Report every line in the listing that contains the string "deploy".
==============================
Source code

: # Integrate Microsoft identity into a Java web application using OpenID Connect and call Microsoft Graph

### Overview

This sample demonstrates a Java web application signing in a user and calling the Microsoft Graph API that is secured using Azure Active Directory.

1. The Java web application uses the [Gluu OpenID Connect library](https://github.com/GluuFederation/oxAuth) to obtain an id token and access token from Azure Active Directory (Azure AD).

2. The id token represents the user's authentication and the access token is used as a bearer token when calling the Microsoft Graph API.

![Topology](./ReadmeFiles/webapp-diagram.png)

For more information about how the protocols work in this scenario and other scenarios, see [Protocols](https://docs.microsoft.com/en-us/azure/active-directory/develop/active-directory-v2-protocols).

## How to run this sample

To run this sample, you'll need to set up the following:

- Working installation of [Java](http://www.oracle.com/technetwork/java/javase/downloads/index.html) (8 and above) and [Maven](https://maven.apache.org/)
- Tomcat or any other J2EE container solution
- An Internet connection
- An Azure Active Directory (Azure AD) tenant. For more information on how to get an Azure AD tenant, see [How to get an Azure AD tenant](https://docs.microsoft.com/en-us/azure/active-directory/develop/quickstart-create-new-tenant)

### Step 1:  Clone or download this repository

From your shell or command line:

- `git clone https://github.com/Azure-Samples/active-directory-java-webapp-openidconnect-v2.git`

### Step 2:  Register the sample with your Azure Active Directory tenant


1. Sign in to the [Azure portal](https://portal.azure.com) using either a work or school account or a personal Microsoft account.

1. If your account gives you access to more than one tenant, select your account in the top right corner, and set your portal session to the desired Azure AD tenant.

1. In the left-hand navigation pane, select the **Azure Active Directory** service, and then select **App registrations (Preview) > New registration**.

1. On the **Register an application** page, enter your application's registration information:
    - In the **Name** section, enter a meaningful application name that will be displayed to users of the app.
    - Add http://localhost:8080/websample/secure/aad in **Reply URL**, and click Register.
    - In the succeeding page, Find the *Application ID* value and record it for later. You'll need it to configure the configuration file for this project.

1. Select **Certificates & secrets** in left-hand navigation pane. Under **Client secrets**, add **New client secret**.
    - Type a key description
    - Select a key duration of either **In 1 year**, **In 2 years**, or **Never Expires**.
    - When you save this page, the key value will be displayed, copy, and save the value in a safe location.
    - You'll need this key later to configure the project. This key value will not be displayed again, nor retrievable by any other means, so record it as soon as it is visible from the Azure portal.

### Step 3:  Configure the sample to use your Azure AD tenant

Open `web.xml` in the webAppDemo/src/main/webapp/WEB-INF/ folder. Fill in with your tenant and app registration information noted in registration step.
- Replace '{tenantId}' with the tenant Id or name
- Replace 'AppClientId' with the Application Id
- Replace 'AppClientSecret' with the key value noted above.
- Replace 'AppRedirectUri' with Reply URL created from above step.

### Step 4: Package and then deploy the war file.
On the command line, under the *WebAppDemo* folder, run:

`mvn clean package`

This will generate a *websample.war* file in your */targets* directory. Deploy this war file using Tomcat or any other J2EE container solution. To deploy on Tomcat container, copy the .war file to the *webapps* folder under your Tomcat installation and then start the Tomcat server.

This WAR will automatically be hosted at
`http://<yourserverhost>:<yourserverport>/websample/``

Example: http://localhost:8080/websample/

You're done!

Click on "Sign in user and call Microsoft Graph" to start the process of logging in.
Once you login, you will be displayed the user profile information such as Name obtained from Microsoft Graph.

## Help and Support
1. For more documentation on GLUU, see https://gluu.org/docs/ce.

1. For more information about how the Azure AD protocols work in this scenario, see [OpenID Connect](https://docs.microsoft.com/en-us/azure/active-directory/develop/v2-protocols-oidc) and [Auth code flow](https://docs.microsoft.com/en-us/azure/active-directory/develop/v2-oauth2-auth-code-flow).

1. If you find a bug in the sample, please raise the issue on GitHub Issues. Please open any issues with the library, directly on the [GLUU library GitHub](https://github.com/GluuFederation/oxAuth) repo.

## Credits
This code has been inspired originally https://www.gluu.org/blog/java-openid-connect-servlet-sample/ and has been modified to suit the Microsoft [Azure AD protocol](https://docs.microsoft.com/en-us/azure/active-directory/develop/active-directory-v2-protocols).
==============================
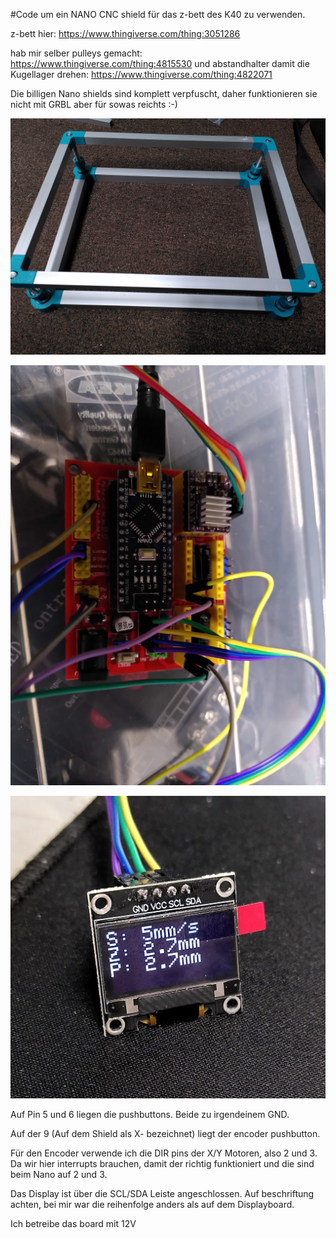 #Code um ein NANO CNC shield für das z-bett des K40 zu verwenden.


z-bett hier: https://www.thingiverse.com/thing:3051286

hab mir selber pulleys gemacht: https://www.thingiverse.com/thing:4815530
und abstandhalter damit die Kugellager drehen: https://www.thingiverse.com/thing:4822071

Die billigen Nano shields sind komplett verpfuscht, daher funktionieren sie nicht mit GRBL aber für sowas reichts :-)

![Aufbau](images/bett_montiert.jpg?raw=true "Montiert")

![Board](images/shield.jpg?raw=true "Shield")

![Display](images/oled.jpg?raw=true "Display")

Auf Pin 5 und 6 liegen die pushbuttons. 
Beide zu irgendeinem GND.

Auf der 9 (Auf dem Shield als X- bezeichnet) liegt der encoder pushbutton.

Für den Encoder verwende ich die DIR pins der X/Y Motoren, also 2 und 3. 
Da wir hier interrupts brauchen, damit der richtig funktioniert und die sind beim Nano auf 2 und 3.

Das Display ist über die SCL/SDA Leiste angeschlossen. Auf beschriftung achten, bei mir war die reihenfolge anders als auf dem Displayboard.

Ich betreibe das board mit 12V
==============================
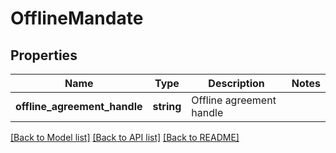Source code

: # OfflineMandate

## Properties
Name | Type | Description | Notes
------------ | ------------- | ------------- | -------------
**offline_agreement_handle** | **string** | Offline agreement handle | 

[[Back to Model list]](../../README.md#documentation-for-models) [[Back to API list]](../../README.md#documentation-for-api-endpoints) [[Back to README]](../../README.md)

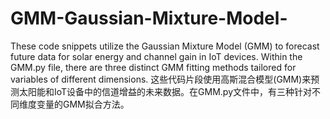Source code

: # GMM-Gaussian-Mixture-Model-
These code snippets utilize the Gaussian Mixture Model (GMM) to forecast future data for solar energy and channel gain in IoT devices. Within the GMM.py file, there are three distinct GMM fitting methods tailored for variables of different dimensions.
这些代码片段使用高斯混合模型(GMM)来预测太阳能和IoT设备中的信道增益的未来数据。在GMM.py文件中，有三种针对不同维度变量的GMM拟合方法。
==============================
◆ **Task result**
### Step 4: Package and then deploy the war file.
This will generate a *websample.war* file in your */targets* directory. Deploy this war file using Tomcat or any other J2EE container solution. To deploy on Tomcat container, copy the .war file to the *webapps* folder under your Tomcat installation and then start the Tomcat server.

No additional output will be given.